If the past half-century has been rough for middle-income Californians, it’s been brutal for those lower on the income ladder. Starting in the late 1970s, California’s poverty rate crept higher than the national average. Now, when cost of living is factored in, we’re the poorest state in the country.

Eulogizing the California dream has developed into its own cottage industry in recent years, with politicians of all stripes promising to restore our glory days. All too often the gloom and doom obscures objective gains the state has made. The average Californian is much more likely to get a college education and much less likely to be mugged today than 40 years ago. Those are good things.

But something is changing, and Californians can sense it.

Being—and staying—middle class

When was the best time to be a middle-class Californian?

Well, the late 1960s and ’70s were pretty good years. Median family incomes rose steadily in real terms throughout the period, and by 1980 the average household was making 20 percent more than in 1967.

Starting in 1980, incomes for middle-class Californians essentially stagnated. By 2014, the average California family, after adjusting for inflation, was making only 8 percent more than it made three decades ago. While earnings have ticked up since then, the brutal recessions of the early 1990s and late 2000s essentially wiped out entire decades of modest income gains.

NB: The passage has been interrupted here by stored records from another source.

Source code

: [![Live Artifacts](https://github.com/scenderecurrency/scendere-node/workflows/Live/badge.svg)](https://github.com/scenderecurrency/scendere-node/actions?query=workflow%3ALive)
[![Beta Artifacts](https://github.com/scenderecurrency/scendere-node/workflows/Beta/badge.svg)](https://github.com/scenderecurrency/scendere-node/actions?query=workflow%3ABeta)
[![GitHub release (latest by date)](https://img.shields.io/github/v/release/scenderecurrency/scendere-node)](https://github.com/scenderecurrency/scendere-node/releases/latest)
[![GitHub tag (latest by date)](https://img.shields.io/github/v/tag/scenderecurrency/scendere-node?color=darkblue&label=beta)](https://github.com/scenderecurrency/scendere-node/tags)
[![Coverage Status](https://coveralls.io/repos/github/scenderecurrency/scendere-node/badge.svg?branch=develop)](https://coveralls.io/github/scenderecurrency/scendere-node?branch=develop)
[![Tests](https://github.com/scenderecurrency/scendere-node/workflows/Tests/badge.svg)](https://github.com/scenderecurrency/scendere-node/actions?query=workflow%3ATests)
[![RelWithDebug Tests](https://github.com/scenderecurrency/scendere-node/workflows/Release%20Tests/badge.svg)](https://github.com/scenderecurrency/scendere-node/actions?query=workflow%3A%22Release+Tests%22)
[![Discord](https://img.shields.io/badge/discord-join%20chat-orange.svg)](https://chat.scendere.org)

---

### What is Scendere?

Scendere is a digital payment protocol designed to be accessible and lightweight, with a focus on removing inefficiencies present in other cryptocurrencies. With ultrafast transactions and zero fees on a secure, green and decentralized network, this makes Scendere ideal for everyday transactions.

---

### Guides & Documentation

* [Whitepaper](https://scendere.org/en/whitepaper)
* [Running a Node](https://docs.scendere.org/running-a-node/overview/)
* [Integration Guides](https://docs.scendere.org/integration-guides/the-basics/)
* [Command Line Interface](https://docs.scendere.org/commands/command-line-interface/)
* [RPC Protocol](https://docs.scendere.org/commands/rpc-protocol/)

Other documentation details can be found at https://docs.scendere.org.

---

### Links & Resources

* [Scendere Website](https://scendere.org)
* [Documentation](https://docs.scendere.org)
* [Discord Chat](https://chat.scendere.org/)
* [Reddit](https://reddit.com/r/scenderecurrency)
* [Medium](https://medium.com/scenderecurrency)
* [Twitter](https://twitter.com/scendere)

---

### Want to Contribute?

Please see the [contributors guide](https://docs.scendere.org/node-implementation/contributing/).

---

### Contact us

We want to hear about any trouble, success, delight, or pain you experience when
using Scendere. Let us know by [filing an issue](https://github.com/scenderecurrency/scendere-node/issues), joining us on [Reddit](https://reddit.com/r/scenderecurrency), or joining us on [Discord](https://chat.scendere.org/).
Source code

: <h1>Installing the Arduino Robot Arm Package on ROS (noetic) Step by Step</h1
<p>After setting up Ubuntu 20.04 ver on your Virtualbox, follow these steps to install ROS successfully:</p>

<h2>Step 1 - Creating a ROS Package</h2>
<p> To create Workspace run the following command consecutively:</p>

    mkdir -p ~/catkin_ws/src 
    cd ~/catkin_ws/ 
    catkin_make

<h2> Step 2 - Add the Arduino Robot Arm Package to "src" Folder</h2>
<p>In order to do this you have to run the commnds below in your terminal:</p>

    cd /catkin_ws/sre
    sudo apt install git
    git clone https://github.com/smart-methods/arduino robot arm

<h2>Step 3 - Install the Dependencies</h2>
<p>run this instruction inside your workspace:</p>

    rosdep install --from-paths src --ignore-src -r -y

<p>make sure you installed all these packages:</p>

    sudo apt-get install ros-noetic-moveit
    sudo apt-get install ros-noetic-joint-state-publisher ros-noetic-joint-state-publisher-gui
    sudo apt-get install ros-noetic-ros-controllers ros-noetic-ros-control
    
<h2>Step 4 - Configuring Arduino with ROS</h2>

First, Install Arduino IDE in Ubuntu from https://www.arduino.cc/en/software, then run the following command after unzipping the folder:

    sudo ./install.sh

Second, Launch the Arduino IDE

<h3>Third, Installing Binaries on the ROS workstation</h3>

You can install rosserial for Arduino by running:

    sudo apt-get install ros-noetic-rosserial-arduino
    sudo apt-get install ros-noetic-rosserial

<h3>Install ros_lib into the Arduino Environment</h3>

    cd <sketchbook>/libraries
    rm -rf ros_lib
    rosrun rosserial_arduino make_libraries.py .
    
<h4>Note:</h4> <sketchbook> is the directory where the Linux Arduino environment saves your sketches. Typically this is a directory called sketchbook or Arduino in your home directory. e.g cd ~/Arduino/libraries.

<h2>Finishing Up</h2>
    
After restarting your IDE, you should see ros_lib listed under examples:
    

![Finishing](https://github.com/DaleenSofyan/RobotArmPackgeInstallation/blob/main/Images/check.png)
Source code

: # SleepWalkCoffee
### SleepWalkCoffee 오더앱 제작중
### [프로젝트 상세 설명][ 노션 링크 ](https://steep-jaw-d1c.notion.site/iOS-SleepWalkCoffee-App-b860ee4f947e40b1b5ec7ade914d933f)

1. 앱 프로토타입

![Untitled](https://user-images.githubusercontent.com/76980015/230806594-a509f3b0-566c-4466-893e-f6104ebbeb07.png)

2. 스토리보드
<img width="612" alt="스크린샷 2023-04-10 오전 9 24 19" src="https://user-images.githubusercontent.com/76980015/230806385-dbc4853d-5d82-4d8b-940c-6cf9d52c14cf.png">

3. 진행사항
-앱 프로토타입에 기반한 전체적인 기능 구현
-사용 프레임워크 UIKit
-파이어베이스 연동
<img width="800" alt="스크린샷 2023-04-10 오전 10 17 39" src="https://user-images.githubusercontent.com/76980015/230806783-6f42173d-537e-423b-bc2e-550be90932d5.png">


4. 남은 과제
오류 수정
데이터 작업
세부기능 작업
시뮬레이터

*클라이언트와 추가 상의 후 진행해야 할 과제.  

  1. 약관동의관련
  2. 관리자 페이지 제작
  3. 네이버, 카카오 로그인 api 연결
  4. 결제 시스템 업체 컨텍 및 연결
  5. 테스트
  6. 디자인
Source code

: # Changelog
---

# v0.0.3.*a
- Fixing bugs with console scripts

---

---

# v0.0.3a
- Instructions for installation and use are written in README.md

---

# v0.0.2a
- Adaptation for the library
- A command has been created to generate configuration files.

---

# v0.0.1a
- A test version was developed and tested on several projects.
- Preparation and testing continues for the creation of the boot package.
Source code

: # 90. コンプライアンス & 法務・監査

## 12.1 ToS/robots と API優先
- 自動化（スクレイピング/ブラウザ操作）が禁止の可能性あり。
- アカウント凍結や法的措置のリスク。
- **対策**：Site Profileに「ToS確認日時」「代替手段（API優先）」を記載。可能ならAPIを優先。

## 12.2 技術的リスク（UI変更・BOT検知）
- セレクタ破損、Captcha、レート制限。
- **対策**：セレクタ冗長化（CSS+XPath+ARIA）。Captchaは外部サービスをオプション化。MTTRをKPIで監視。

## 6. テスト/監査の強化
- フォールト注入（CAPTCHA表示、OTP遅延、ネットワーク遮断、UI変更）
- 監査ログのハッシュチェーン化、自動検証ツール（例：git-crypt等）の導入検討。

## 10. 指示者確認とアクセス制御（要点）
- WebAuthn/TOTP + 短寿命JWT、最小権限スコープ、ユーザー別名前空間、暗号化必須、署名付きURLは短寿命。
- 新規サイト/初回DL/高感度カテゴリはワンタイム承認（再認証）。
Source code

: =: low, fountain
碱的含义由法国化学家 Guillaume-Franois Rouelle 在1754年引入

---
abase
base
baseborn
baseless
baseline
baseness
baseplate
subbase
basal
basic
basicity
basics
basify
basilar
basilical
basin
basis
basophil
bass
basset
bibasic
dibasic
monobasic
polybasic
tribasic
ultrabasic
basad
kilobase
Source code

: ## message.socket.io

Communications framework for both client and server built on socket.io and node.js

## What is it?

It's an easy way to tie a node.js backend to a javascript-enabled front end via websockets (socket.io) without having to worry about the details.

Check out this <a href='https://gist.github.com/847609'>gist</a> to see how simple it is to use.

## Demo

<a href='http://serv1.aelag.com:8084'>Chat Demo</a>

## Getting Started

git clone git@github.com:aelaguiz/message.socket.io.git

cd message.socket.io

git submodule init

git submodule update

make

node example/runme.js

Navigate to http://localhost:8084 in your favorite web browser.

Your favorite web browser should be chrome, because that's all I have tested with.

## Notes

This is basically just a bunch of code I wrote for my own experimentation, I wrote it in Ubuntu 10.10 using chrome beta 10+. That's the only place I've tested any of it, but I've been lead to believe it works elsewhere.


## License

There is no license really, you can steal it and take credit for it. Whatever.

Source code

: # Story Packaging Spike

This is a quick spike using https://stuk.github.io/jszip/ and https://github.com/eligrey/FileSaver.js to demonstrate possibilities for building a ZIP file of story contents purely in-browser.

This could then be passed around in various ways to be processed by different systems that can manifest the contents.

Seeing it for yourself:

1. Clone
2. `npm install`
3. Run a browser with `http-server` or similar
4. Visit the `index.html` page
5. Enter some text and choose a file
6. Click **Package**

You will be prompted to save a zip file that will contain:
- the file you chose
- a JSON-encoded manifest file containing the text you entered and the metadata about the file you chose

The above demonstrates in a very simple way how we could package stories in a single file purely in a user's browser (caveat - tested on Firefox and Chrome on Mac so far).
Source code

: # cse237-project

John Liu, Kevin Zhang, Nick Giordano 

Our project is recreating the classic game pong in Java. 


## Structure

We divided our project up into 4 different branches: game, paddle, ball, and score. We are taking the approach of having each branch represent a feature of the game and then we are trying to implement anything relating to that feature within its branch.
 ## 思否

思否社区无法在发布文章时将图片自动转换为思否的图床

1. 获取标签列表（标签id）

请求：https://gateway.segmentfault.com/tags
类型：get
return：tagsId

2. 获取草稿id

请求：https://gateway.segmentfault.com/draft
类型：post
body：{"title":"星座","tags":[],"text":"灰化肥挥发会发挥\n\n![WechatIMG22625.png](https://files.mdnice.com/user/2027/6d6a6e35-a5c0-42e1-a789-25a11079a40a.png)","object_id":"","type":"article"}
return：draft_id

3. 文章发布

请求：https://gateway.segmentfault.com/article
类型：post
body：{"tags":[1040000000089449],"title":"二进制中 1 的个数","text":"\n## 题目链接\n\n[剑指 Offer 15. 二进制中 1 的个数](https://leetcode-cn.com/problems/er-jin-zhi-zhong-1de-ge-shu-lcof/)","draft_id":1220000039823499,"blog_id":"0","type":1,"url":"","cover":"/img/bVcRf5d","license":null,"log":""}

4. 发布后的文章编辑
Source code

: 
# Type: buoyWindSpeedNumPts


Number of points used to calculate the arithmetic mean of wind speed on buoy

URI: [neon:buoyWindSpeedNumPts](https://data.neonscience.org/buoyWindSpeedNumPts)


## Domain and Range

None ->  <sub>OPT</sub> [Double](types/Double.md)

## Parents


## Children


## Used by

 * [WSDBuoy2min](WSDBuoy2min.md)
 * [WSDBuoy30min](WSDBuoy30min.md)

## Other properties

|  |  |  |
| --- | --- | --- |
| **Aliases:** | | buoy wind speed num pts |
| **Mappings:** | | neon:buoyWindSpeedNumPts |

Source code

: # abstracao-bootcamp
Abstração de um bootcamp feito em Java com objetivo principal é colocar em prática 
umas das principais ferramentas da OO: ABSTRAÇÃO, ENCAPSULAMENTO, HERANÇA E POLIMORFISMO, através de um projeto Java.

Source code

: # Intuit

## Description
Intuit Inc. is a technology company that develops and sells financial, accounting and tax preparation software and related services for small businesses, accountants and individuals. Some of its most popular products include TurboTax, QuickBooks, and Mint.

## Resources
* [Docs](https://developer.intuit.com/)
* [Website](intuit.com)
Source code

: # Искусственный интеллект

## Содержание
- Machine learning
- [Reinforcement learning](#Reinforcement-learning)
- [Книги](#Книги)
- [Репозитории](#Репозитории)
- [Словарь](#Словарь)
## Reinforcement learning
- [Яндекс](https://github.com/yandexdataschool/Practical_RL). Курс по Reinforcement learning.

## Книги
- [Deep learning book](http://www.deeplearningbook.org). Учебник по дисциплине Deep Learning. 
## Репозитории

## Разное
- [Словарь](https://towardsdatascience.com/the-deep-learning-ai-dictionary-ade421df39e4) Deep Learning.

“The starkest comparison is between families at the middle and less than the middle with those at the very top,” says Sarah Bohn, research fellow at the Public Policy Institute of California. “We’ve all experienced booms and busts through economic cycles, but over time the highest-income families in the state have really seen a larger growth in their opportunities relative to middle-income families.”

That story is by no means unique to California. But it is worse here than in the rest of the country. Incomes for the median family grew at a faster clip over the past 30 years nationwide than in California. And the gap between rich and middle class is higher here than the vast majority of other states.

Stagnating incomes and rising inequality don’t necessarily mean Californians are having a tougher time making ends meet. But the costs of staying middle class, or jumping up the income ladder, are higher than they used to be.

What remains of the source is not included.